I have checked his site, but i can't find the videos about harddrives.


----------



## lazersteve (Jul 20, 2009)

The hard drive video only demonstrates the dismantling of the drive. I'm in the process of moving all my videos to a newer format and that one may still be in the conversion stages.

As for the platters containing Platinum , the fact is that some of them do, but it only exists on the order of 20 parts per million (that's 20 grams per metric ton). For this reason I do not recommend them as a viable source of platinum. Catalytic converters are a much better source of PGMs.

Steve


----------



## Anonymous (Jul 21, 2009)

I have access to between 100 and 150 per day quite regularly, but more likely 75 to 100. Platinum is platinum, and it doesn't cost me anything but the time to process it. I still think it's worth my while.


----------



## Anonymous (Jul 21, 2009)

the place I get the stuff from just gives them to the provincial recycling program and gets nothing for it. They also have large quantities of cpu, ram, and circuitboards but they sell that stuff. There is also alot of aluminum and brass in hard drives. are the magnets worth anything? what about the brackets that hold the magnets, what are they, they shield the magnets from the surrounding components.


----------



## Chumbawamba (Jul 21, 2009)

Hi Steve.

I recently made acquaintances with an auto scrapper that claims to have a large pile of cats that he wants to mine for the PGMs. I've been researching the process for extraction and have thus far managed to read the brief sections in Ammen's book (see excerpt below) and I watched the video on your site but that just shows me how to extract the honeycomb. Will your "Fundamentals of Pt and Pd" videos give me useful insight into trying my hand at recovery?

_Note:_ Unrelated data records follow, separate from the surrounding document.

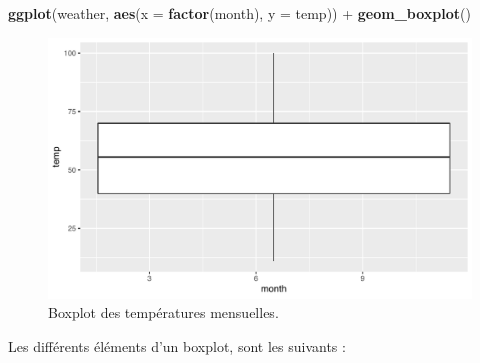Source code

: \documentclass[
  a4paper,
]{article}
\newenvironment{Shaded}{\begin{snugshade}}{\end{snugshade}}
\newcommand{\DataTypeTok}[1]{\textcolor[rgb]{0.00,0.34,0.68}{#1}}
\newcommand{\KeywordTok}[1]{\textcolor[rgb]{0.12,0.11,0.11}{\textbf{#1}}}
\newcommand{\NormalTok}[1]{\textcolor[rgb]{0.12,0.11,0.11}{#1}}
\newcommand{\OperatorTok}[1]{\textcolor[rgb]{0.12,0.11,0.11}{#1}}
\newcommand{\StringTok}[1]{\textcolor[rgb]{0.75,0.01,0.01}{#1}}
\begin{document}
\begin{Shaded}
\begin{Highlighting}[]
\KeywordTok{ggplot}\NormalTok{(weather, }\KeywordTok{aes}\NormalTok{(}\DataTypeTok{x =} \KeywordTok{factor}\NormalTok{(month), }\DataTypeTok{y =}\NormalTok{ temp)) }\OperatorTok{+}
\StringTok{  }\KeywordTok{geom_boxplot}\NormalTok{()}
\end{Highlighting}
\end{Shaded}

\begin{figure}[htpb]

{\centering \includegraphics[width=0.9\linewidth]{figure/unnamed-chunk-54-1} 

}

\caption{Boxplot des températures mensuelles.}\label{fig:unnamed-chunk-54}
\end{figure}

Les différents éléments d'un boxplot, sont les suivants :
\end{document}
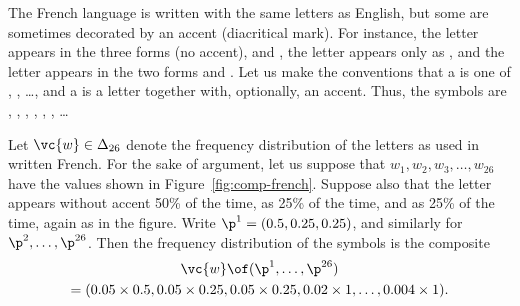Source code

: \begin{example}
% 
The French language is written with the same letters as English, but some
are sometimes decorated by an accent (diacritical mark).  For instance, the
letter  appears in the three forms  (no accent),  and
, the letter  appears only as , and the letter 
appears in the two forms  and .  Let us make the
conventions that a  is one of , ,
\ldots,  and a  is a letter together
with, optionally, an accent.  Thus, the symbols are , ,
, , , , \ldots

Let $\vc{w} \in \Delta_{26}$ denote the frequency distribution of the
letters as used in written French.  For the sake of argument, let us
suppose that $w_1, w_2, w_3, \ldots, w_{26}$ have the values shown in
Figure~\ref{fig:comp-french}.  Suppose also that the letter  appears
without accent 50\% of the time, as  25\% of the time, and as
 25\% of the time, again as in the figure.  Write $\p^1 = (0.5,
0.25, 0.25)$, and similarly for $\p^2, \ldots, \p^{26}$.  Then the
frequency distribution of the symbols is the composite
% 
\begin{multline*}
\vc{w} \of (\p^1, \ldots, \p^{26})\\
=
(0.05 \times 0.5, 0.05 \times 0.25, 0.05 \times 0.25, 0.02 \times 1, 
\ldots, 0.004 \times 1).
\end{multline*}


\end{example}
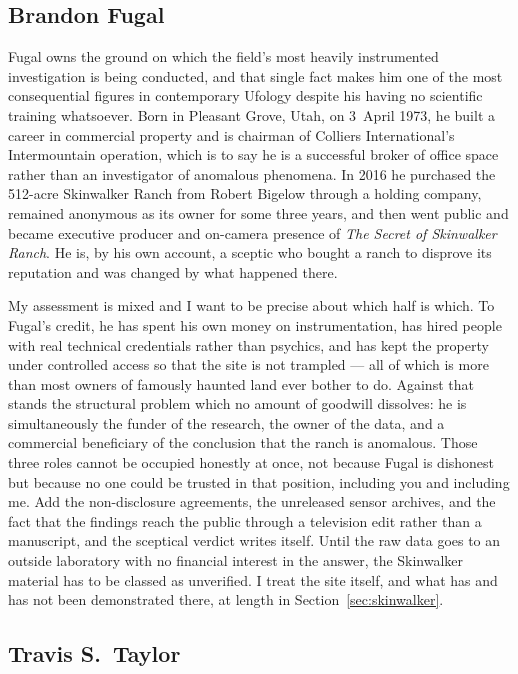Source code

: \subsection{Brandon Fugal}

Fugal owns the ground on which the field's most heavily instrumented investigation is
being conducted, and that single fact makes him one of the most consequential figures in
contemporary Ufology despite his having no scientific training whatsoever. Born in
Pleasant Grove, Utah, on 3~April 1973, he built a career in commercial property and is
chairman of Colliers International's Intermountain operation, which is to say he is a
successful broker of office space rather than an investigator of anomalous phenomena. In
2016 he purchased the 512-acre Skinwalker Ranch from Robert Bigelow through a holding
company, remained anonymous as its owner for some three years, and then went public and
became executive producer and on-camera presence of \emph{The Secret of Skinwalker
Ranch}. He is, by his own account, a sceptic who bought a ranch to disprove its
reputation and was changed by what happened there.

My assessment is mixed and I want to be precise about which half is which. To Fugal's
credit, he has spent his own money on instrumentation, has hired people with real
technical credentials rather than psychics, and has kept the property under controlled
access so that the site is not trampled --- all of which is more than most owners of
famously haunted land ever bother to do. Against that stands the structural problem
which no amount of goodwill dissolves: he is simultaneously the funder of the research,
the owner of the data, and a commercial beneficiary of the conclusion that the ranch is
anomalous. Those three roles cannot be occupied honestly at once, not because Fugal is
dishonest but because no one could be trusted in that position, including you and
including me. Add the non-disclosure agreements, the unreleased sensor archives, and the
fact that the findings reach the public through a television edit rather than a
manuscript, and the sceptical verdict writes itself. Until the raw data goes to an
outside laboratory with no financial interest in the answer, the Skinwalker material has
to be classed as unverified. I treat the site itself, and what has and has not been
demonstrated there, at length in Section~\ref{sec:skinwalker}.

\subsection{Travis S.~Taylor}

I was thinking that it would probably be a matter of grinding up the honeycombs or pellets into a nice fine powder, then dropping out the metals with some chemical process, but it would seem there is perhaps a lot more background chemistry I would have to master before I would be successful. I'm starting to get the impression that if it was that simple then there would be more information out there.

Your comments would be greatly appreciated.

From Recovery and Refining of Precious Metals (2nd Edition):

_Recovery of Platinum Metal Group from Auto Catalytic Converters

One method is similar to using Fe as an assay collector. It is reported that the catalytic converter rods, honey comb, and pellets (Al2O3 + PtPd Rh) are simply smelted with scrap steel in an electric arc furnace; the molten steel precious metal alloy teemed into H2O to granulate it. The granulated metal is then digested in a 20% by volume of sulphuric acid. The values are now concentrated in the insolubles.

Another method is via gas phase, also known as gas-phase transport. In this method, the values are converted into volatile chlorides (gas) of PtCl, PdCl, and so forth. These chlorides are then collected by a condenser or trapped on NaCl crystals. The material is heated and a gas-phase composition is passed through the heated material where it converts the metallics to their respective volatile chrolides which exit the reactor as a gas phase to be captured on salt or condensed._


----------



## lazersteve (Jul 21, 2009)

My Platinum and Palladium DVD covers cats from harvest to melting and every step in between.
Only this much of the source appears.